So our database was recently dumped and I'm trying to mass reset all passwords on the forum, so that users have to recover their passwords.

How would I go about doing this?

Is there a an SQL query I can execute to change all passwords to usernames? and then use the vulnerable passwords tool?

Here's a thread where someone posted a script to change all passwords for a usergroup to the usernames: www.vbulletin.org/forum/showthread.php?t=243919 then I believe they will be required to change because a password the same as the name isn't allowed.


I think another possibility (which lets users log in one more time with their current password) would be to set a password expiration date for the usergroup, then do a query to set the password date to some time in the past.

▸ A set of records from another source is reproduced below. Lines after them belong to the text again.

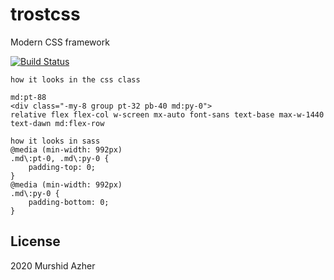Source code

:# trostcss

Modern CSS framework

[![Build Status](https://travis-ci.org/murshidazher/trostcss.svg?branch=master)](https://travis-ci.org/murshidazher/trostcss)


```
how it looks in the css class

md:pt-88
<div class="-my-8 group pt-32 pb-40 md:py-0">
relative flex flex-col w-screen mx-auto font-sans text-base max-w-1440 text-dawn md:flex-row
```

```
how it looks in sass
@media (min-width: 992px)
.md\:pt-0, .md\:py-0 {
    padding-top: 0;
}
@media (min-width: 992px)
.md\:py-0 {
    padding-bottom: 0;
}
```

## License

2020 Murshid Azher
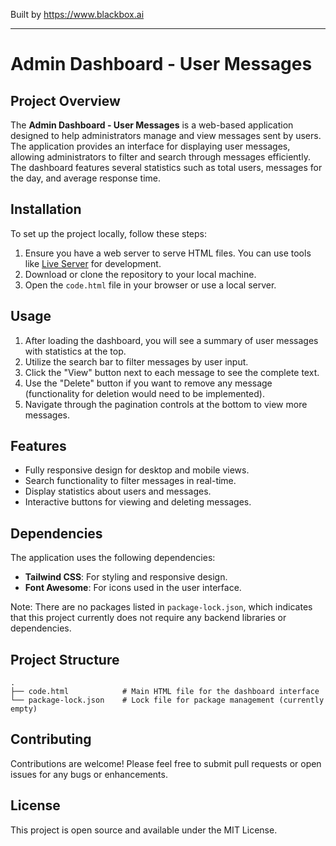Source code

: 
Built by https://www.blackbox.ai

---

# Admin Dashboard - User Messages

## Project Overview
The **Admin Dashboard - User Messages** is a web-based application designed to help administrators manage and view messages sent by users. The application provides an interface for displaying user messages, allowing administrators to filter and search through messages efficiently. The dashboard features several statistics such as total users, messages for the day, and average response time.

## Installation
To set up the project locally, follow these steps:

1. Ensure you have a web server to serve HTML files. You can use tools like [Live Server](https://marketplace.visualstudio.com/items?itemName=ritwickdey.LiveServer) for development.
2. Download or clone the repository to your local machine.
3. Open the `code.html` file in your browser or use a local server.

## Usage
1. After loading the dashboard, you will see a summary of user messages with statistics at the top.
2. Utilize the search bar to filter messages by user input.
3. Click the "View" button next to each message to see the complete text.
4. Use the "Delete" button if you want to remove any message (functionality for deletion would need to be implemented).
5. Navigate through the pagination controls at the bottom to view more messages.

## Features
- Fully responsive design for desktop and mobile views.
- Search functionality to filter messages in real-time.
- Display statistics about users and messages.
- Interactive buttons for viewing and deleting messages.

## Dependencies
The application uses the following dependencies:
- **Tailwind CSS**: For styling and responsive design.
- **Font Awesome**: For icons used in the user interface.

Note: There are no packages listed in `package-lock.json`, which indicates that this project currently does not require any backend libraries or dependencies.

## Project Structure
```
.
├── code.html            # Main HTML file for the dashboard interface
└── package-lock.json    # Lock file for package management (currently empty)
```

## Contributing
Contributions are welcome! Please feel free to submit pull requests or open issues for any bugs or enhancements.

## License
This project is open source and available under the MIT License.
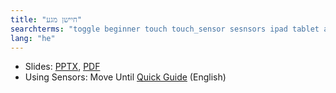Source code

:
 ```yaml
---
title: "חיישן מגע"
searchterms: "toggle beginner touch touch_sensor sesnsors ipad tablet android programming_app app wait_block motor_on חיישן_מגע"
lang: "he"
---
```

 <ul>
 <li class="ng-binding">Slides:
 <a href="translations/he/beginner/Touch.pptx">PPTX</a>,
 <a href="translations/he/beginner/Touch.pdf">PDF</a>
 </li>
 <li>Using Sensors: Move Until <a href="translations/en-us/guides//MoveUntil.pdf">Quick Guide</a> (English)
 </li>
 </ul>
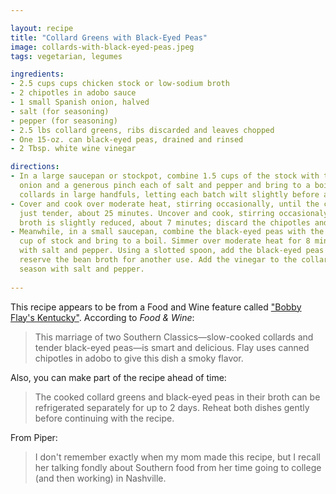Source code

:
 ```yaml
---

layout: recipe
title: "Collard Greens with Black-Eyed Peas"
image: collards-with-black-eyed-peas.jpeg
tags: vegetarian, legumes

ingredients:
- 2.5 cups cups chicken stock or low-sodium broth
- 2 chipotles in adobo sauce
- 1 small Spanish onion, halved
- salt (for seasoning)
- pepper (for seasoning)
- 2.5 lbs collard greens, ribs discarded and leaves chopped
- One 15-oz. can black-eyed peas, drained and rinsed
- 2 Tbsp. white wine vinegar

directions:
- In a large saucepan or stockpot, combine 1.5 cups of the stock with the chipotles,
  onion and a generous pinch each of salt and pepper and bring to a boil. Add the
  collards in large handfuls, letting each batch wilt slightly before adding more.
- Cover and cook over moderate heat, stirring occasionally, until the collards are
  just tender, about 25 minutes. Uncover and cook, stirring occasionaly, until the
  broth is slightly reduced, about 7 minutes; discard the chipotles and the onion.
- Meanwhile, in a small saucepan, combine the black-eyed peas with the remaining 1
  cup of stock and bring to a boil. Simmer over moderate heat for 8 minutes; season
  with salt and pepper. Using a slotted spoon, add the black-eyed peas to the collards;
  reserve the bean broth for another use. Add the vinegar to the collard greens and
  season with salt and pepper.
  
---
```


This recipe appears to be from a Food and Wine feature called ["Bobby Flay's
Kentucky"](https://www.foodandwine.com/chefs/bobby-flays-kentucky-thoroughbred-horses-and-buttermilk-biscuits). According
to *Food & Wine*:

> This marriage of two Southern Classics&mdash;slow-cooked collards and tender
> black-eyed peas&mdash;is smart and delicious. Flay uses canned chipotles in adobo
> to give this dish a smoky flavor.

Also, you can make part of the recipe ahead of time:

> The cooked collard greens and black-eyed peas in their broth can be refrigerated
> separately for up to 2 days. Reheat both dishes gently before continuing with the
> recipe.

From Piper: 

> I don't remember exactly when my mom made this recipe, but I recall her talking
> fondly about Southern food from her time going to college (and then working) in
> Nashville.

But that will tell users that they "haven't changed their password for X days" which could be confusing.

Here's a thread where someone posted a script to change all passwords for a usergroup to the usernames: www.vbulletin.org/forum/showthread.php?t=243919 then I believe they will be required to change because a password the same as the name isn't allowed.


I think another possibility (which lets users log in one more time with their current password) would be to set a password expiration date for the usergroup, then do a query to set the password date to some time in the past. But that will tell users that they "haven't changed their password for X days" which could be confusing.

And it defeats the object, as the database was leaked, malicious people will just login to the accounts, and change the passwords

And it defeats the object, as the database was leaked, malicious people will just login to the accounts, and change the passwords

Ah, right, I see. Then the script in that thread is probably what you want. (It involves running the vulnerable password tool like you were saying).

But yeah, I've gone ahead and used that script, just mailing out the passwords now, and I've put a htaccess on the site in the meantime just in case.